■ **Problem description**
In your copy of the entries, please include no pictures and return every word exactly.

■ **Data provided**
#####

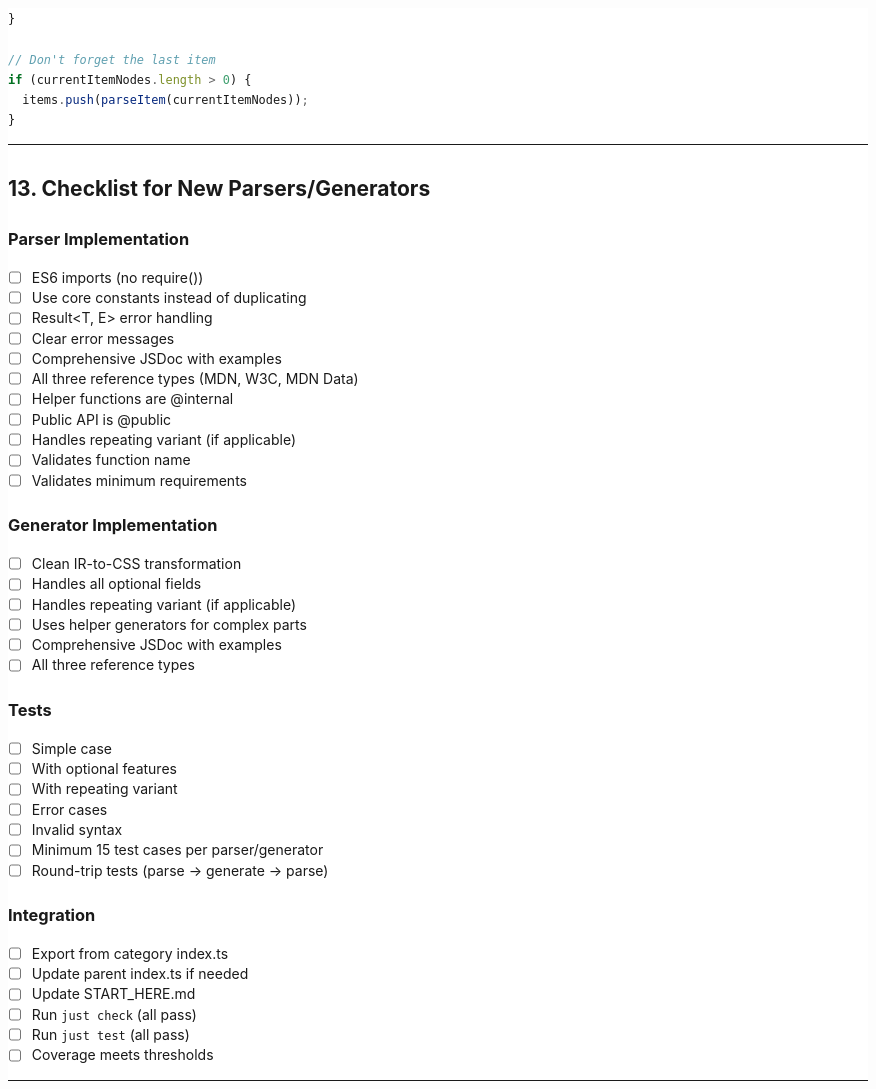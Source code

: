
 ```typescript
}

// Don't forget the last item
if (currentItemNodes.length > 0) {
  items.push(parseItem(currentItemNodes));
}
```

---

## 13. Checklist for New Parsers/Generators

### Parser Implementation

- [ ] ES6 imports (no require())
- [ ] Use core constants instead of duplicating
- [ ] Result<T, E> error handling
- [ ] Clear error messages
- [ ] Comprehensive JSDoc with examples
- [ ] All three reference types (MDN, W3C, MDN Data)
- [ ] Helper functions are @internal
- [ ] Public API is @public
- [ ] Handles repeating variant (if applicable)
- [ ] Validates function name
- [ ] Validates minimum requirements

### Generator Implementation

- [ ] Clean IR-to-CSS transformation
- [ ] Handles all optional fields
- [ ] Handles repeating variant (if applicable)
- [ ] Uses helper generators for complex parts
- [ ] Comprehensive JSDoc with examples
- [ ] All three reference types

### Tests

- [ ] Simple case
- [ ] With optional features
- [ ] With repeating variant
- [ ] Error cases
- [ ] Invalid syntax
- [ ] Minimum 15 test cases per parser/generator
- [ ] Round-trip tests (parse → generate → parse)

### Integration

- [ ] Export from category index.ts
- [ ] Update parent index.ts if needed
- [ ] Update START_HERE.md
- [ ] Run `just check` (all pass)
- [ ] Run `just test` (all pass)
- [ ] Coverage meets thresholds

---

#####

■ **Final answer**
Source code

:
 ```typescript
}

// Don't forget the last item
if (currentItemNodes.length > 0) {
  items.push(parseItem(currentItemNodes));
}
```

---

## 13. Checklist for New Parsers/Generators

### Parser Implementation

- [ ] ES6 imports (no require())
- [ ] Use core constants instead of duplicating
- [ ] Result<T, E> error handling
- [ ] Clear error messages
- [ ] Comprehensive JSDoc with examples
- [ ] All three reference types (MDN, W3C, MDN Data)
- [ ] Helper functions are @internal
- [ ] Public API is @public
- [ ] Handles repeating variant (if applicable)
- [ ] Validates function name
- [ ] Validates minimum requirements

### Generator Implementation

- [ ] Clean IR-to-CSS transformation
- [ ] Handles all optional fields
- [ ] Handles repeating variant (if applicable)
- [ ] Uses helper generators for complex parts
- [ ] Comprehensive JSDoc with examples
- [ ] All three reference types

### Tests

- [ ] Simple case
- [ ] With optional features
- [ ] With repeating variant
- [ ] Error cases
- [ ] Invalid syntax
- [ ] Minimum 15 test cases per parser/generator
- [ ] Round-trip tests (parse → generate → parse)

### Integration

- [ ] Export from category index.ts
- [ ] Update parent index.ts if needed
- [ ] Update START_HERE.md
- [ ] Run `just check` (all pass)
- [ ] Run `just test` (all pass)
- [ ] Coverage meets thresholds

---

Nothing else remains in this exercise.